◆ **DIRECTIONS**:
Your task is to transcribe each record exactly and to omit every image.

┄┄┄┄┄┄

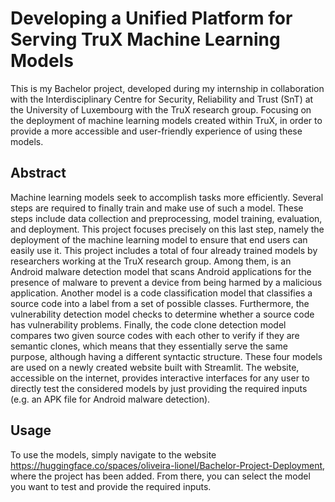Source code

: # Developing a Unified Platform for Serving TruX Machine Learning Models

This is my Bachelor project, developed during my internship in collaboration with the Interdisciplinary Centre for Security, Reliability and Trust (SnT) at the University of Luxembourg with the TruX research group. Focusing on the deployment of machine learning models created within TruX, in order to provide a more accessible and user-friendly experience of using these models.

## Abstract

Machine learning models seek to accomplish tasks more efficiently. Several steps are required to finally train and make use of such a model. These steps include data collection and preprocessing, model training, evaluation, and deployment. This project focuses precisely on this last step, namely the deployment of the machine learning model to ensure that end users can easily use it. This project includes a total of four already trained models by researchers working at the TruX research group. Among them, is an Android malware detection model that scans Android applications for the presence of malware to prevent a device from being harmed by a malicious application. Another model is a code classification model that classifies a source code into a label from a set of possible classes. Furthermore, the vulnerability detection model checks to determine whether a source code has vulnerability problems. Finally, the code clone detection model compares two given source codes with each other to verify if they are semantic clones, which means that they essentially serve the same purpose, although having a different syntactic structure. These four models are used on a newly created website built with Streamlit. The website, accessible on the internet, provides interactive interfaces for any user to directly test the considered models by just providing the required inputs (e.g. an APK file for Android malware detection).

## Usage

To use the models, simply navigate to the website https://huggingface.co/spaces/oliveira-lionel/Bachelor-Project-Deployment, where the project has been added. From there, you can select the model you want to test and provide the required inputs.
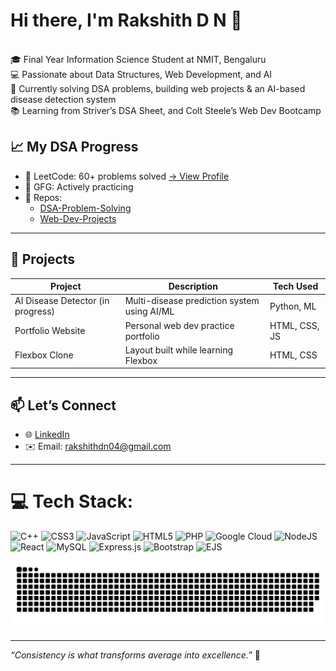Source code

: # Hi there, I'm Rakshith D N 👋
<br>🎓 Final Year Information Science Student at NMIT, Bengaluru<br>💻 Passionate about Data Structures, Web Development, and AI<br>🎯 Currently solving DSA problems, building web projects & an AI-based disease detection system<br>📚 Learning from Striver’s DSA Sheet, and Colt Steele’s Web Dev Bootcamp

## 📈 My DSA Progress

- 🔸 LeetCode: 60+ problems solved [→ View Profile](https://leetcode.com/u/rakshithdn/)
- 🔸 GFG: Actively practicing
- 🔸 Repos:
  - [DSA-Problem-Solving](https://github.com/RakshithDN/DSA-Practice)
  - [Web-Dev-Projects](https://github.com/rakshithdn/Web-Dev-Projects)

---

## 📌 Projects

| Project                            | Description                                    | Tech Used        |
|------------------------------------|------------------------------------------------|------------------|
| AI Disease Detector (in progress) | Multi-disease prediction system using AI/ML    | Python, ML       |
| Portfolio Website                 | Personal web dev practice portfolio            | HTML, CSS, JS    |
| Flexbox Clone                     | Layout built while learning Flexbox            | HTML, CSS        |

---

## 📫 Let’s Connect

- 🌐 [LinkedIn](https://www.linkedin.com/in/rakshithdn/)
- ✉️ Email: rakshithdn04@gmail.com

---


# 💻 Tech Stack:
![C++](https://img.shields.io/badge/c++-%2300599C.svg?style=for-the-badge&logo=c%2B%2B&logoColor=white) ![CSS3](https://img.shields.io/badge/css3-%231572B6.svg?style=for-the-badge&logo=css3&logoColor=white) ![JavaScript](https://img.shields.io/badge/javascript-%23323330.svg?style=for-the-badge&logo=javascript&logoColor=%23F7DF1E) ![HTML5](https://img.shields.io/badge/html5-%23E34F26.svg?style=for-the-badge&logo=html5&logoColor=white) ![PHP](https://img.shields.io/badge/php-%23777BB4.svg?style=for-the-badge&logo=php&logoColor=white) ![Google Cloud](https://img.shields.io/badge/GoogleCloud-%234285F4.svg?style=for-the-badge&logo=google-cloud&logoColor=white) ![NodeJS](https://img.shields.io/badge/node.js-6DA55F?style=for-the-badge&logo=node.js&logoColor=white) ![React](https://img.shields.io/badge/react-%2320232a.svg?style=for-the-badge&logo=react&logoColor=%2361DAFB) ![MySQL](https://img.shields.io/badge/mysql-4479A1.svg?style=for-the-badge&logo=mysql&logoColor=white) ![Express.js](https://img.shields.io/badge/express.js-%23404d59.svg?style=for-the-badge&logo=express&logoColor=%2361DAFB) ![Bootstrap](https://img.shields.io/badge/bootstrap-%238511FA.svg?style=for-the-badge&logo=bootstrap&logoColor=white) ![EJS](https://img.shields.io/badge/ejs-%23B4CA65.svg?style=for-the-badge&logo=ejs&logoColor=black)

<picture>
  <source media="(prefers-color-scheme: dark)" srcset="https://raw.githubusercontent.com/RakshithDN/RakshithDN/output/github-snake-dark.svg" />
  <source media="(prefers-color-scheme: light)" srcset="https://raw.githubusercontent.com/RakshithDN/RakshithDN/output/github-snake.svg" />
  <img alt="github-snake" src="https://raw.githubusercontent.com/RakshithDN/RakshithDN/output/github-snake.svg" />
</picture>

---

_“Consistency is what transforms average into excellence.”_ 🌱  

<!-- Proudly created with GPRM ( https://gprm.itsvg.in ) -->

┄┄┄┄┄┄

◆ **SOLUTION FOR THIS PROBLEM**:
Source code

: # Developing a Unified Platform for Serving TruX Machine Learning Models

This is my Bachelor project, developed during my internship in collaboration with the Interdisciplinary Centre for Security, Reliability and Trust (SnT) at the University of Luxembourg with the TruX research group. Focusing on the deployment of machine learning models created within TruX, in order to provide a more accessible and user-friendly experience of using these models.

## Abstract

Machine learning models seek to accomplish tasks more efficiently. Several steps are required to finally train and make use of such a model. These steps include data collection and preprocessing, model training, evaluation, and deployment. This project focuses precisely on this last step, namely the deployment of the machine learning model to ensure that end users can easily use it. This project includes a total of four already trained models by researchers working at the TruX research group. Among them, is an Android malware detection model that scans Android applications for the presence of malware to prevent a device from being harmed by a malicious application. Another model is a code classification model that classifies a source code into a label from a set of possible classes. Furthermore, the vulnerability detection model checks to determine whether a source code has vulnerability problems. Finally, the code clone detection model compares two given source codes with each other to verify if they are semantic clones, which means that they essentially serve the same purpose, although having a different syntactic structure. These four models are used on a newly created website built with Streamlit. The website, accessible on the internet, provides interactive interfaces for any user to directly test the considered models by just providing the required inputs (e.g. an APK file for Android malware detection).

## Usage

To use the models, simply navigate to the website https://huggingface.co/spaces/oliveira-lionel/Bachelor-Project-Deployment, where the project has been added. From there, you can select the model you want to test and provide the required inputs.
Source code

: # Hi there, I'm Rakshith D N 👋
<br>🎓 Final Year Information Science Student at NMIT, Bengaluru<br>💻 Passionate about Data Structures, Web Development, and AI<br>🎯 Currently solving DSA problems, building web projects & an AI-based disease detection system<br>📚 Learning from Striver’s DSA Sheet, and Colt Steele’s Web Dev Bootcamp

## 📈 My DSA Progress

- 🔸 LeetCode: 60+ problems solved [→ View Profile](https://leetcode.com/u/rakshithdn/)
- 🔸 GFG: Actively practicing
- 🔸 Repos:
  - [DSA-Problem-Solving](https://github.com/RakshithDN/DSA-Practice)
  - [Web-Dev-Projects](https://github.com/rakshithdn/Web-Dev-Projects)

---

## 📌 Projects

| Project                            | Description                                    | Tech Used        |
|------------------------------------|------------------------------------------------|------------------|
| AI Disease Detector (in progress) | Multi-disease prediction system using AI/ML    | Python, ML       |
| Portfolio Website                 | Personal web dev practice portfolio            | HTML, CSS, JS    |
| Flexbox Clone                     | Layout built while learning Flexbox            | HTML, CSS        |

---

## 📫 Let’s Connect

- 🌐 [LinkedIn](https://www.linkedin.com/in/rakshithdn/)
- ✉️ Email: rakshithdn04@gmail.com

---


# 💻 Tech Stack:
![C++](https://img.shields.io/badge/c++-%2300599C.svg?style=for-the-badge&logo=c%2B%2B&logoColor=white) ![CSS3](https://img.shields.io/badge/css3-%231572B6.svg?style=for-the-badge&logo=css3&logoColor=white) ![JavaScript](https://img.shields.io/badge/javascript-%23323330.svg?style=for-the-badge&logo=javascript&logoColor=%23F7DF1E) ![HTML5](https://img.shields.io/badge/html5-%23E34F26.svg?style=for-the-badge&logo=html5&logoColor=white) ![PHP](https://img.shields.io/badge/php-%23777BB4.svg?style=for-the-badge&logo=php&logoColor=white) ![Google Cloud](https://img.shields.io/badge/GoogleCloud-%234285F4.svg?style=for-the-badge&logo=google-cloud&logoColor=white) ![NodeJS](https://img.shields.io/badge/node.js-6DA55F?style=for-the-badge&logo=node.js&logoColor=white) ![React](https://img.shields.io/badge/react-%2320232a.svg?style=for-the-badge&logo=react&logoColor=%2361DAFB) ![MySQL](https://img.shields.io/badge/mysql-4479A1.svg?style=for-the-badge&logo=mysql&logoColor=white) ![Express.js](https://img.shields.io/badge/express.js-%23404d59.svg?style=for-the-badge&logo=express&logoColor=%2361DAFB) ![Bootstrap](https://img.shields.io/badge/bootstrap-%238511FA.svg?style=for-the-badge&logo=bootstrap&logoColor=white) ![EJS](https://img.shields.io/badge/ejs-%23B4CA65.svg?style=for-the-badge&logo=ejs&logoColor=black)

<picture>
  <source media="(prefers-color-scheme: dark)" srcset="https://raw.githubusercontent.com/RakshithDN/RakshithDN/output/github-snake-dark.svg" />
  <source media="(prefers-color-scheme: light)" srcset="https://raw.githubusercontent.com/RakshithDN/RakshithDN/output/github-snake.svg" />
  <img alt="github-snake" src="https://raw.githubusercontent.com/RakshithDN/RakshithDN/output/github-snake.svg" />
</picture>

---

_“Consistency is what transforms average into excellence.”_ 🌱  

<!-- Proudly created with GPRM ( https://gprm.itsvg.in ) -->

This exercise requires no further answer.